## EXERCISE DETAILS
The listing is to be printed in full, exactly as given.

* * *

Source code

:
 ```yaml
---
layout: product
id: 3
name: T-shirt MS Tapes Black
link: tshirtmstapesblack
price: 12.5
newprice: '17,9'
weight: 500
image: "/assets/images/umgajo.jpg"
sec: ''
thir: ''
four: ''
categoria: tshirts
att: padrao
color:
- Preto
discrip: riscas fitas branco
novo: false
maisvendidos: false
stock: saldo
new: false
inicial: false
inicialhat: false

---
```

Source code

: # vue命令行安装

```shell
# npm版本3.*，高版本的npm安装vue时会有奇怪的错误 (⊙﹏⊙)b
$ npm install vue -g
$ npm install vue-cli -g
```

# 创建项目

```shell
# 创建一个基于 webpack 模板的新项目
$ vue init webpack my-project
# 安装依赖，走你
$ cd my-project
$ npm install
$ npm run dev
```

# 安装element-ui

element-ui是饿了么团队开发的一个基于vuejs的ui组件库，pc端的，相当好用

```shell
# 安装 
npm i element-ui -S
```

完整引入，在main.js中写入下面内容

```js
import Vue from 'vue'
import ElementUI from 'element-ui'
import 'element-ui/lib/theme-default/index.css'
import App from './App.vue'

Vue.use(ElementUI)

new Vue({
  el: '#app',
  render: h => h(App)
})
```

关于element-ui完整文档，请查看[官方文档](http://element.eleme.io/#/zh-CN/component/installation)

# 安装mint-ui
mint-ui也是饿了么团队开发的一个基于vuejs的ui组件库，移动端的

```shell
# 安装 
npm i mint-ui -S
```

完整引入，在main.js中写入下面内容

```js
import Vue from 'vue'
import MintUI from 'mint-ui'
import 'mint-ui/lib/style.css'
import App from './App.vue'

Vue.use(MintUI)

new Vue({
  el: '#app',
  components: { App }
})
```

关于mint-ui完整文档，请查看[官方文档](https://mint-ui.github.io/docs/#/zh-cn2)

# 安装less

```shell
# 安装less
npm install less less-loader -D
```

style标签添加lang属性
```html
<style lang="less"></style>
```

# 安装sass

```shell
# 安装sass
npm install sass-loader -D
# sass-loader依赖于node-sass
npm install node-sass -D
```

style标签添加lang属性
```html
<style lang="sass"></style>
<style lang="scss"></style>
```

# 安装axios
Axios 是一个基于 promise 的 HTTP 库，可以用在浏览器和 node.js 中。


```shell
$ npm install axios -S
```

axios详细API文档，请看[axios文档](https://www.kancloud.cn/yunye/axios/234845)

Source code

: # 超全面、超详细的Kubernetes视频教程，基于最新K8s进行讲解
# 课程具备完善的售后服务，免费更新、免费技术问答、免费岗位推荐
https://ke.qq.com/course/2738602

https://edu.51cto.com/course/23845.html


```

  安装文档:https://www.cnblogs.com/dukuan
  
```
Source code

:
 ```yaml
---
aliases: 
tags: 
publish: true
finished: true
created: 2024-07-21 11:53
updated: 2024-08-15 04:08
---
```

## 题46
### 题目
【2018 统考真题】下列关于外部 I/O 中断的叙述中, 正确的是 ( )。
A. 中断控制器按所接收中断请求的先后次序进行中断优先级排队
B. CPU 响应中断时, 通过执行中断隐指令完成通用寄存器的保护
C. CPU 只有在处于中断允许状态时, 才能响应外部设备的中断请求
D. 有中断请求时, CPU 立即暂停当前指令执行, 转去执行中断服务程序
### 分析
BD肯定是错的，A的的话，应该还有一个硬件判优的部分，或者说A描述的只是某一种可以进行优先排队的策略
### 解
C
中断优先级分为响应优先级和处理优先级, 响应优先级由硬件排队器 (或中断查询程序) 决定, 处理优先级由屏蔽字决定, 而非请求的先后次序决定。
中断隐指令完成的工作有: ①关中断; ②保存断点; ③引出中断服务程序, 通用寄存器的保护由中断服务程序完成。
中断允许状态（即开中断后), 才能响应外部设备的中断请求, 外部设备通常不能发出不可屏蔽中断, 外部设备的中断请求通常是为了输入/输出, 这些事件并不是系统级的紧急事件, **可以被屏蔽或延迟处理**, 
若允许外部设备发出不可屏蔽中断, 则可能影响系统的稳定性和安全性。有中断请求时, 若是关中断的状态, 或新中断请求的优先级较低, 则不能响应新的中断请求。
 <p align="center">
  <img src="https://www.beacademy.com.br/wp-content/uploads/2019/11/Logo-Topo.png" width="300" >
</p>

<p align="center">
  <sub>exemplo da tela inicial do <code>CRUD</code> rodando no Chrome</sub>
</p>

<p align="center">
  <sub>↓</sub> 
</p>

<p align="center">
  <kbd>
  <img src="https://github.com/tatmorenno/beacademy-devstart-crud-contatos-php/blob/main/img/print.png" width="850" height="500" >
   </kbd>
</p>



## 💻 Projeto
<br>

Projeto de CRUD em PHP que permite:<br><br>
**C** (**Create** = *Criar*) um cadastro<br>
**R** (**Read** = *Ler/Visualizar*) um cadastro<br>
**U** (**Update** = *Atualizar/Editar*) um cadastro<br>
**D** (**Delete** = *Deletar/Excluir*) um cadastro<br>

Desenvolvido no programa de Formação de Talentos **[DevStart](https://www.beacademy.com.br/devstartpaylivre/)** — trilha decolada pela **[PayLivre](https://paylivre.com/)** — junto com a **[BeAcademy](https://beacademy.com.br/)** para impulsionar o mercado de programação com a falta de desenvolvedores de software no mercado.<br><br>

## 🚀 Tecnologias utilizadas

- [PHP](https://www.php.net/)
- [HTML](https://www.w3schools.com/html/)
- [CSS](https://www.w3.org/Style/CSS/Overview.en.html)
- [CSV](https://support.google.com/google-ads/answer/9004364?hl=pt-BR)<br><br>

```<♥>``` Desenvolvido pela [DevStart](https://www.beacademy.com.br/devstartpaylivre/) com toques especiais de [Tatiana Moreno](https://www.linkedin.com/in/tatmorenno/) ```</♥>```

* * *

## THE COMPLETED TASK
Source code

:
 ```yaml
---
layout: product
id: 3
name: T-shirt MS Tapes Black
link: tshirtmstapesblack
price: 12.5
newprice: '17,9'
weight: 500
image: "/assets/images/umgajo.jpg"
sec: ''
thir: ''
four: ''
categoria: tshirts
att: padrao
color:
- Preto
discrip: riscas fitas branco
novo: false
maisvendidos: false
stock: saldo
new: false
inicial: false
inicialhat: false

---
```

Source code

: # vue命令行安装

```shell
# npm版本3.*，高版本的npm安装vue时会有奇怪的错误 (⊙﹏⊙)b
$ npm install vue -g
$ npm install vue-cli -g
```

# 创建项目

```shell
# 创建一个基于 webpack 模板的新项目
$ vue init webpack my-project
# 安装依赖，走你
$ cd my-project
$ npm install
$ npm run dev
```

# 安装element-ui

element-ui是饿了么团队开发的一个基于vuejs的ui组件库，pc端的，相当好用

```shell
# 安装 
npm i element-ui -S
```

完整引入，在main.js中写入下面内容

```js
import Vue from 'vue'
import ElementUI from 'element-ui'
import 'element-ui/lib/theme-default/index.css'
import App from './App.vue'

Vue.use(ElementUI)

new Vue({
  el: '#app',
  render: h => h(App)
})
```

关于element-ui完整文档，请查看[官方文档](http://element.eleme.io/#/zh-CN/component/installation)

# 安装mint-ui
mint-ui也是饿了么团队开发的一个基于vuejs的ui组件库，移动端的

```shell
# 安装 
npm i mint-ui -S
```

完整引入，在main.js中写入下面内容

```js
import Vue from 'vue'
import MintUI from 'mint-ui'
import 'mint-ui/lib/style.css'
import App from './App.vue'

Vue.use(MintUI)

new Vue({
  el: '#app',
  components: { App }
})
```

关于mint-ui完整文档，请查看[官方文档](https://mint-ui.github.io/docs/#/zh-cn2)

# 安装less

```shell
# 安装less
npm install less less-loader -D
```

style标签添加lang属性
```html
<style lang="less"></style>
```

# 安装sass

```shell
# 安装sass
npm install sass-loader -D
# sass-loader依赖于node-sass
npm install node-sass -D
```

style标签添加lang属性
```html
<style lang="sass"></style>
<style lang="scss"></style>
```

# 安装axios
Axios 是一个基于 promise 的 HTTP 库，可以用在浏览器和 node.js 中。


```shell
$ npm install axios -S
```

axios详细API文档，请看[axios文档](https://www.kancloud.cn/yunye/axios/234845)

Source code

: # 超全面、超详细的Kubernetes视频教程，基于最新K8s进行讲解
# 课程具备完善的售后服务，免费更新、免费技术问答、免费岗位推荐
https://ke.qq.com/course/2738602

https://edu.51cto.com/course/23845.html


```

  安装文档:https://www.cnblogs.com/dukuan
  
```
Source code

:
 ```yaml
---
aliases: 
tags: 
publish: true
finished: true
created: 2024-07-21 11:53
updated: 2024-08-15 04:08
---
```

## 题46
### 题目
【2018 统考真题】下列关于外部 I/O 中断的叙述中, 正确的是 ( )。
A. 中断控制器按所接收中断请求的先后次序进行中断优先级排队
B. CPU 响应中断时, 通过执行中断隐指令完成通用寄存器的保护
C. CPU 只有在处于中断允许状态时, 才能响应外部设备的中断请求
D. 有中断请求时, CPU 立即暂停当前指令执行, 转去执行中断服务程序
### 分析
BD肯定是错的，A的的话，应该还有一个硬件判优的部分，或者说A描述的只是某一种可以进行优先排队的策略
### 解
C
中断优先级分为响应优先级和处理优先级, 响应优先级由硬件排队器 (或中断查询程序) 决定, 处理优先级由屏蔽字决定, 而非请求的先后次序决定。
中断隐指令完成的工作有: ①关中断; ②保存断点; ③引出中断服务程序, 通用寄存器的保护由中断服务程序完成。
中断允许状态（即开中断后), 才能响应外部设备的中断请求, 外部设备通常不能发出不可屏蔽中断, 外部设备的中断请求通常是为了输入/输出, 这些事件并不是系统级的紧急事件, **可以被屏蔽或延迟处理**, 
若允许外部设备发出不可屏蔽中断, 则可能影响系统的稳定性和安全性。有中断请求时, 若是关中断的状态, 或新中断请求的优先级较低, 则不能响应新的中断请求。
 <p align="center">
  <img src="https://www.beacademy.com.br/wp-content/uploads/2019/11/Logo-Topo.png" width="300" >
</p>

<p align="center">
  <sub>exemplo da tela inicial do <code>CRUD</code> rodando no Chrome</sub>
</p>

<p align="center">
  <sub>↓</sub> 
</p>

<p align="center">
  <kbd>
  <img src="https://github.com/tatmorenno/beacademy-devstart-crud-contatos-php/blob/main/img/print.png" width="850" height="500" >
   </kbd>
</p>



## 💻 Projeto
<br>

Projeto de CRUD em PHP que permite:<br><br>
**C** (**Create** = *Criar*) um cadastro<br>
**R** (**Read** = *Ler/Visualizar*) um cadastro<br>
**U** (**Update** = *Atualizar/Editar*) um cadastro<br>
**D** (**Delete** = *Deletar/Excluir*) um cadastro<br>

Desenvolvido no programa de Formação de Talentos **[DevStart](https://www.beacademy.com.br/devstartpaylivre/)** — trilha decolada pela **[PayLivre](https://paylivre.com/)** — junto com a **[BeAcademy](https://beacademy.com.br/)** para impulsionar o mercado de programação com a falta de desenvolvedores de software no mercado.<br><br>

## 🚀 Tecnologias utilizadas

- [PHP](https://www.php.net/)
- [HTML](https://www.w3schools.com/html/)
- [CSS](https://www.w3.org/Style/CSS/Overview.en.html)
- [CSV](https://support.google.com/google-ads/answer/9004364?hl=pt-BR)<br><br>

```<♥>``` Desenvolvido pela [DevStart](https://www.beacademy.com.br/devstartpaylivre/) com toques especiais de [Tatiana Moreno](https://www.linkedin.com/in/tatmorenno/) ```</♥>```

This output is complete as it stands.